September quiet settled over Katama Bay this week, as a handful of sailboats scudded in and out of the harbor. It was quiet too on the twelve oyster farms scattered across the broad saltwater bay that lies at the eastern end of Edgartown.
The oyster farms were shut down suddenly on Monday by state health and fisheries officials following an outbreak of the bacteria Vibrio parahaemolyticus. The outbreak appears to be small and confined to three cases where people became ill from eating oysters, and later recovered. And thanks to a tracking system used for farmed oysters, newly adopted this spring, state officials said they are confident they will be able to precisely track the contamination to its source.
To date this much is known: the bacteria that caused illness in the three cases came from Katama Bay oysters. Vibrio is a bacteria that occurs naturally in saltwater but can become a pathogen that multiplies and causes illness when it is in conditions that are too warm.
Beyond that the variables are numerous. Shellfish experts say outbreaks can occur for a variety of reasons. Sometimes they are traced to warm water which fuels an increased presence of the bacteria, but contamination can also occur due to improper handling at any point along the production chain, from the farm to a wholesaler to a retailer to a restaurant or caterer. In this case, though consumers were sickened by oysters eaten at two food establishments, the restaurants have been exonerated and the precise source of the contamination has yet to be disclosed.
“It’s a little bit of a detective story to figure it out,” Rick Karney, longtime director of the Martha’s Vineyard Shellfish Group, told the Gazette early this week following the closure.
“We recognize the impact these actions have on many of our local businesses, and we do not take them lightly,” state public health and fisheries officials said in a press release about the closure.
But the impact is potentially large, and it is urgent that the state move quickly to solve the mystery.
In the short term the closure of the largest and most productive area of farmed oysters on the Vineyard is a discouraging setback for the burgeoning young shellfish aquaculture industry on the Island. It comes just as the industry has gotten its sea legs following years of experimental work among small growers and a series of state grants that gave a boost to the efforts. Oyster farms have grown into a significant business, with more than five thousand bushels harvested from Katama Bay last year at an estimated value of more than a million dollars. Moreover, oyster production has a secondary benefit in that oysters are effective in reducing polluting nitrogen in our ponds.
More than once in recent years Mr. Karney has called the Vineyard the Napa Valley for shellfish. And with good reason. Clean, circulating saltwater ponds and bays such as Katama Bay provide excellent growing environments for hardshell clams, bay scallops and oysters.

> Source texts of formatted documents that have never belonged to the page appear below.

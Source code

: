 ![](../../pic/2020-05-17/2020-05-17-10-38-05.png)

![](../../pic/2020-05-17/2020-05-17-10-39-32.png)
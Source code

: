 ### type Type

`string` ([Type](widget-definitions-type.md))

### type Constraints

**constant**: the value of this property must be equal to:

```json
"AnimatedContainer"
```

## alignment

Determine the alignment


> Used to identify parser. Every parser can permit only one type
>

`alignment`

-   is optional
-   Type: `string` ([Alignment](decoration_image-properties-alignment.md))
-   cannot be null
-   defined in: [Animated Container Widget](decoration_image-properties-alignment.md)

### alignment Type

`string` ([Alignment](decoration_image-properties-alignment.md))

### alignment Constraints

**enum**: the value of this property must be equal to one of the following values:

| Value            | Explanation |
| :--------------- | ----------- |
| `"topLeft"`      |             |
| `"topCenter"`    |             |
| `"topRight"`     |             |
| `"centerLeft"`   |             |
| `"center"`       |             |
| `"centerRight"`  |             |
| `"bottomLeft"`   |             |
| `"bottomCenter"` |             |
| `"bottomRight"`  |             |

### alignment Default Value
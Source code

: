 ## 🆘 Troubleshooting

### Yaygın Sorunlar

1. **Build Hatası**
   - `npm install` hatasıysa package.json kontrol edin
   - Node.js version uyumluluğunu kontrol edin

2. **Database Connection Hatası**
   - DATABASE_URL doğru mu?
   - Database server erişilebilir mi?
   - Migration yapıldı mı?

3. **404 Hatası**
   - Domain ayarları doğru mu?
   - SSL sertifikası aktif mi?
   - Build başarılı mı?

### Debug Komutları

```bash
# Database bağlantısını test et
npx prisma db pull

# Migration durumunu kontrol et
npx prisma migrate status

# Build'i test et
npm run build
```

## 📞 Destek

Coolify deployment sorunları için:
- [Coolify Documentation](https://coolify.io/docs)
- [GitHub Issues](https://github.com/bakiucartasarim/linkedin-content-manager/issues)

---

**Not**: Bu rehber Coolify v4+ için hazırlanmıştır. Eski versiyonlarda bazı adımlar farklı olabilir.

Public confidence in the safety of oysters is imperative to sustain this nascent industry. Given the care with which the industry is now regulated, it should be possible for state officials to pinpoint the cause of what appears to be a very small outbreak of a naturally occurring bacteria. Assuming the source can be identified and the cause corrected quickly, this episode will quickly fade.
The value of a new industry like oyster farming to a community that has seen most of its fisheries disappear one by one is hard to overstate. It is not unusual to face setbacks when trying something new, and we are hopeful that this incident will simply serve to make everyone connected with this promising Island enterprise that much more careful. The sooner the facts are laid out and measures are taken to prevent a recurrence the better for farmers, purveyors and consumers alike.